*** Exercise material

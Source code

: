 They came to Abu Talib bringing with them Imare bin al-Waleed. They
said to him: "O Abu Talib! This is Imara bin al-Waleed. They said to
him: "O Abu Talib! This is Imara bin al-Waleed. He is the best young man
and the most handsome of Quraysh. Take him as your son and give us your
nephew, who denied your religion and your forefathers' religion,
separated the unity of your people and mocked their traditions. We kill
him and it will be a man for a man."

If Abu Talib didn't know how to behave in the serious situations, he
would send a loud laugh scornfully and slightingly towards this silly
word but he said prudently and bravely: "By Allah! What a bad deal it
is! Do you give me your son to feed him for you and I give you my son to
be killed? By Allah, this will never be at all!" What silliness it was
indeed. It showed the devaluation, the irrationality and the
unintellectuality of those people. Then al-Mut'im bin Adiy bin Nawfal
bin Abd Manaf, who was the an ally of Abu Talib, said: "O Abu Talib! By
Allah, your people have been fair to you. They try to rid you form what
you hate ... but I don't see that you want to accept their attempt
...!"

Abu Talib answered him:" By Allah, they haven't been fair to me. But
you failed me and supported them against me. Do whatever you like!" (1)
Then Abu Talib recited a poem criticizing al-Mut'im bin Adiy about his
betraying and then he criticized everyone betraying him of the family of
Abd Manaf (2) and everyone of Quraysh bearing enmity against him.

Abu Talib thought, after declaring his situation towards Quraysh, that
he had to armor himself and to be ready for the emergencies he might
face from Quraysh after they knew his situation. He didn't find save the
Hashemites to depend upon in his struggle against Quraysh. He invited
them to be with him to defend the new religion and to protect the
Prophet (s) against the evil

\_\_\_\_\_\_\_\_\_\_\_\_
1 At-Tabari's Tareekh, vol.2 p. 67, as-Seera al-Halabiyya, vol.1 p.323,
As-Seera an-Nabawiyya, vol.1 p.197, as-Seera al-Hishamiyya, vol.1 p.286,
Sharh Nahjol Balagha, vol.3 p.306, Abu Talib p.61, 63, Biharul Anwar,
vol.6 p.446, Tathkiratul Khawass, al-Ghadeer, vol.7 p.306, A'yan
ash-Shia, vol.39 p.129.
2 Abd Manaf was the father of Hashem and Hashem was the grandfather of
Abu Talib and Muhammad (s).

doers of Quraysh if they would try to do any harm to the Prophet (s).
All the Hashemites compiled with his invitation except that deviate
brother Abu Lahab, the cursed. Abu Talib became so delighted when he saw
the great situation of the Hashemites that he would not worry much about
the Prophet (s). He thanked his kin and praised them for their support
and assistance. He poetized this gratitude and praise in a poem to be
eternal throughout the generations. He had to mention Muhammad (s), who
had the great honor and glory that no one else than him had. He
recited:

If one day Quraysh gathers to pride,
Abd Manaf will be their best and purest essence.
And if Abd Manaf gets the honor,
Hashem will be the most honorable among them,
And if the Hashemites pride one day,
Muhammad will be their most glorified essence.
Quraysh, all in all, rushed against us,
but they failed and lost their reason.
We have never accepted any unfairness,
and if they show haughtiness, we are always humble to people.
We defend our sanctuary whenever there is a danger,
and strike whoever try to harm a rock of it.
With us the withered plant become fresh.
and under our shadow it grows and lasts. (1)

******

▶ What is being asked
Nothing but the lines from the one with "1 At-Tabari's Tareekh, vol.2" through the final line of the records may appear in the answer, and each must be transcribed exactly.

▶ Reply to the exercise
1 At-Tabari's Tareekh, vol.2 p. 67, as-Seera al-Halabiyya, vol.1 p.323,
As-Seera an-Nabawiyya, vol.1 p.197, as-Seera al-Hishamiyya, vol.1 p.286,
Sharh Nahjol Balagha, vol.3 p.306, Abu Talib p.61, 63, Biharul Anwar,
vol.6 p.446, Tathkiratul Khawass, al-Ghadeer, vol.7 p.306, A'yan
ash-Shia, vol.39 p.129.
2 Abd Manaf was the father of Hashem and Hashem was the grandfather of
Abu Talib and Muhammad (s).

doers of Quraysh if they would try to do any harm to the Prophet (s).
All the Hashemites compiled with his invitation except that deviate
brother Abu Lahab, the cursed. Abu Talib became so delighted when he saw
the great situation of the Hashemites that he would not worry much about
the Prophet (s). He thanked his kin and praised them for their support
and assistance. He poetized this gratitude and praise in a poem to be
eternal throughout the generations. He had to mention Muhammad (s), who
had the great honor and glory that no one else than him had. He
recited:

If one day Quraysh gathers to pride,
Abd Manaf will be their best and purest essence.
And if Abd Manaf gets the honor,
Hashem will be the most honorable among them,
And if the Hashemites pride one day,
Muhammad will be their most glorified essence.
Quraysh, all in all, rushed against us,
but they failed and lost their reason.
We have never accepted any unfairness,
and if they show haughtiness, we are always humble to people.
We defend our sanctuary whenever there is a danger,
and strike whoever try to harm a rock of it.
With us the withered plant become fresh.
and under our shadow it grows and lasts. (1)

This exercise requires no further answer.